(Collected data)
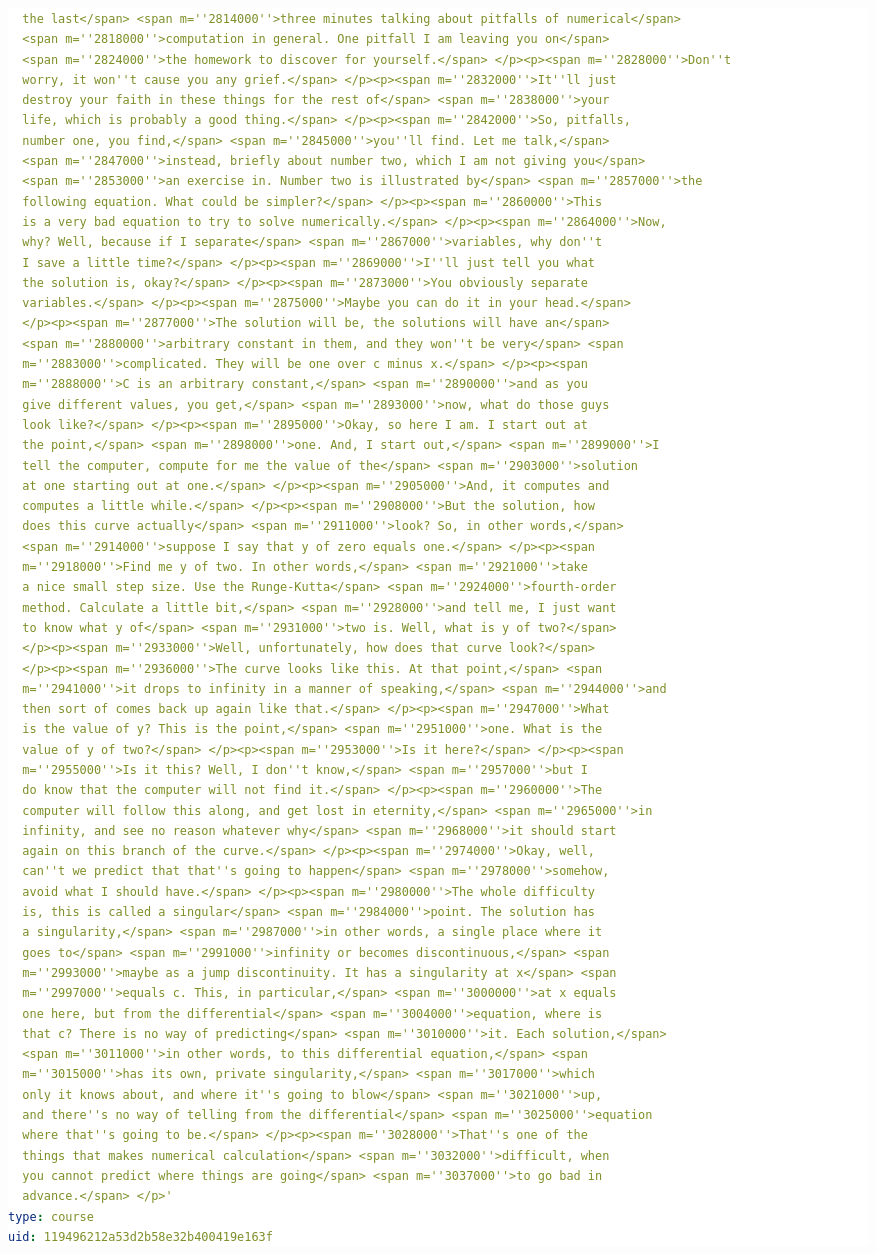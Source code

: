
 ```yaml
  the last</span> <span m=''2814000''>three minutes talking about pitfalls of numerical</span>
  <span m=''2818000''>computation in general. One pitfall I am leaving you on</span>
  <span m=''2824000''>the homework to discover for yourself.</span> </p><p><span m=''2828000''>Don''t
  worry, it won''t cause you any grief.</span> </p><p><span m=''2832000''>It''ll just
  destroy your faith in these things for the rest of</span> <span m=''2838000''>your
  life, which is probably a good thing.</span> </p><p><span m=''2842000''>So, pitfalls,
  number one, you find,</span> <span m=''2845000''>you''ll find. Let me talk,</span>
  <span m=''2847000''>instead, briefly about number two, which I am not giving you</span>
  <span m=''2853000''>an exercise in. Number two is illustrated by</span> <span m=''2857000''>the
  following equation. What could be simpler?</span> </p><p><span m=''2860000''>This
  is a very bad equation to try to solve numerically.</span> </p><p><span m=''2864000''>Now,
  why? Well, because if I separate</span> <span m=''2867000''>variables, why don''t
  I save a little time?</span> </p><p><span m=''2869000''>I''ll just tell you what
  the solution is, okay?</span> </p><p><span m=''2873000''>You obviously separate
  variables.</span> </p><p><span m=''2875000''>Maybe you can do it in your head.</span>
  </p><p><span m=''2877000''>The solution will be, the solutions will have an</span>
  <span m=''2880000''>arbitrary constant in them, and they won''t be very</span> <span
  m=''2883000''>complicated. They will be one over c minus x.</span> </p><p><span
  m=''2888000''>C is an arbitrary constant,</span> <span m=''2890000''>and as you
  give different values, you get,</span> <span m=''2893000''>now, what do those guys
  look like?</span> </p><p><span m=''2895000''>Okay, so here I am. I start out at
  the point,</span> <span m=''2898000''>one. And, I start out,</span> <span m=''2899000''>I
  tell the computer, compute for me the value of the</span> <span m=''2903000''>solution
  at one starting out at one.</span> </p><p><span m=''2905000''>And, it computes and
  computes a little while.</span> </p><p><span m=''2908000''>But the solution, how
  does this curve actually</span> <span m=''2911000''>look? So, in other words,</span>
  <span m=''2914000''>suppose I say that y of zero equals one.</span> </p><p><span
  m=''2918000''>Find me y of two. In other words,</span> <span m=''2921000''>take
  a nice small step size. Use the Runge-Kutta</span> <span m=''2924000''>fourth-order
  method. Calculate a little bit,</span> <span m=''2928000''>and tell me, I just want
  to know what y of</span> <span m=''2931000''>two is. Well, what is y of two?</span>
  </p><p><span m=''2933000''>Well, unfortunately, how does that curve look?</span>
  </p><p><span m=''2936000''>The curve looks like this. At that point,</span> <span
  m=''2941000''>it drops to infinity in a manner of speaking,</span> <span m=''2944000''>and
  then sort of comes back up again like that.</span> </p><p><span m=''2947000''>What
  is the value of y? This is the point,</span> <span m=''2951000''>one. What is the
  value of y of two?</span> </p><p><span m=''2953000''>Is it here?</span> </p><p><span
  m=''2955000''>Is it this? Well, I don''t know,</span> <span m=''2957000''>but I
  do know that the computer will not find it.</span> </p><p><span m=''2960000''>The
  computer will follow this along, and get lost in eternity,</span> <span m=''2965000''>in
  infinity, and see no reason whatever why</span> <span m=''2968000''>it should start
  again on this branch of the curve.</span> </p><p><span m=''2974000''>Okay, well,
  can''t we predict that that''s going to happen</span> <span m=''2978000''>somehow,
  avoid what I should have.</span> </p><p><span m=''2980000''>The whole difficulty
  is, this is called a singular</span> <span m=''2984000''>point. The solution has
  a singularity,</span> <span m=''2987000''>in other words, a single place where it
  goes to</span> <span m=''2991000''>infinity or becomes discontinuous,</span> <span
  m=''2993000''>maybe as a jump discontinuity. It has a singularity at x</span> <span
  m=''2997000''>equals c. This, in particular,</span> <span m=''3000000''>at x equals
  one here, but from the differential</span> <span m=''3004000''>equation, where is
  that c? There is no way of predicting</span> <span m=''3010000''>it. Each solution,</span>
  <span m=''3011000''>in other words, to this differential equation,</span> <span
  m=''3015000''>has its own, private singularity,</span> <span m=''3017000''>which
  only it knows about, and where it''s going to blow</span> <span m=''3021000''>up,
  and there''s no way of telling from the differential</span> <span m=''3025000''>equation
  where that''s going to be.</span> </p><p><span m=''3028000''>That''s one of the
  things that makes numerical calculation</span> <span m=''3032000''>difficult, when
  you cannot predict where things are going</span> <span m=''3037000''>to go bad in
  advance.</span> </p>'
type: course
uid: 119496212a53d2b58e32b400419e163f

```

TASK BRIEF: Work out how many lines in the data include "point". Answer with the number only.

THE COMPLETED TASK: 4